A semi-happy ending for ‘Once Upon a Time in America’


Once Upon a Time in America: Extended Director’s Cut

Warner Bros., $14.97; Blu-ray, $34.99

The long, tortured history of Sergio Leone’s 1984 masterpiece reaches a semi-happy end with the release of a new 251-minute, restored version on DVD and Blu-ray (with a Richard Schickel commentary track and a documentary). Leone’s ambitious adaptation of Harry Grey’s novel “The Hoods” stars Robert De Niro and James Woods as longtime friends who experience shifting fortunes in their criminal enterprises between the 1920s and the ‘60s. After the long version of the movie with its artfully jumbled chronology won raves at Cannes, the American distributors hacked it down and streamlined it, though in the decades since, still-incomplete longer versions have come out on home video. The new version — reconstructed with the help of Martin Scorsese — is the closest yet to Leone’s vision and is one of the cinematic events of the year.

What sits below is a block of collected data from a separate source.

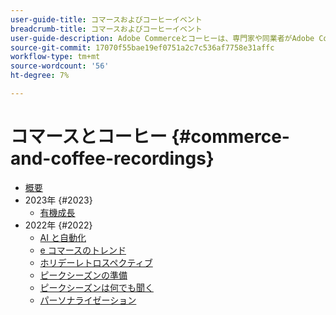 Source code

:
 ```yaml
---
user-guide-title: コマースおよびコーヒーイベント
breadcrumb-title: コマースおよびコーヒーイベント
user-guide-description: Adobe Commerceとコーヒーは、専門家や同業者がAdobe Commerceの使い方に関する考えやアイデアを共有するビデオライブラリです。
source-git-commit: 17070f55bae19ef0751a2c7c536af7758e31affc
workflow-type: tm+mt
source-wordcount: '56'
ht-degree: 7%

---
```



# コマースとコーヒー {#commerce-and-coffee-recordings}

+ [概要](overview.md)
+ 2023年 {#2023}
   + [有機成長](2023/organic-growth.md)
+ 2022年 {#2022}
   + [AI と自動化](2022/ai-and-automation.md)
   + [e コマースのトレンド](2022/ecommerce-trends.md)
   + [ホリデーレトロスペクティブ](2022/holiday.md)
   + [ピークシーズンの準備](2022/peak-season-prep.md)
   + [ピークシーズンは何でも聞く](2022/peak-season-ask-anything.md)
   + [パーソナライゼーション](2022/personalization.md)

<!---+ Commerce Events {#commerce-events}
  + [Overview](commerce-events/overview.md)
  + 2022 {#2022}
    + [Top Tips and Tricks for Adobe Campaign Standard](customer-journeys/2022/tips-and-tricks.md)
    + [Develop and customize data models in Adobe Campaign Classic](customer-journeys/2022/data-models.md)

+ Data and insights {#commerce-release-updates}
  + [Overview](commerce-release-updates/overview.md)
  + 2022 {#2022}
    + [Innovations and trends](data-and-insights/2022/innovations.md)
    + [Sensei and Analysis Workspace](data-and-insights/2022/sensei.md)
    + [Personalize and automate with Adobe Target](data-and-insights/2022/personalize.md)
    + [Analytics and Target applications for Mobile and Apps](data-and-insights/2022/mobile-and-apps.md)
    + [Cross Device Analytics and Customer Journey Analytics](data-and-insights/2022/cross-device-analytics.md) --->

Transformers: Age of Extinction

Paramount, $29.99; Blu-ray, $39.99

Available on VOD Tuesday

It’s hard to argue against a movie that’s made a billion dollars worldwide without sounding like a spoilsport, but with Michael Bay’s latest giant robot brawl, the question isn’t whether it was worth seeing in summer 2014 but whether anyone will care 10 years from now. Set five years after “Transformers: Dark of the Moon,” the new film introduces a new hero — a small-town single dad and tinkerer, played by Mark Wahlberg — but is otherwise indistinguishable from the earlier “Transformers” pictures. The quick-cut editing is near-incomprehensible, the jokes and dialogue are corny, and although Bay brings a sense of awe to the sight of massive robots wreaking havoc, the trick becomes less impressive by the second hour. “Age of Extinction” is fleetingly diverting, but it lacks heart and inventiveness — and is ultimately unmemorable. The DVD and Blu-ray set are generous with extras, piling on three hours of featurettes.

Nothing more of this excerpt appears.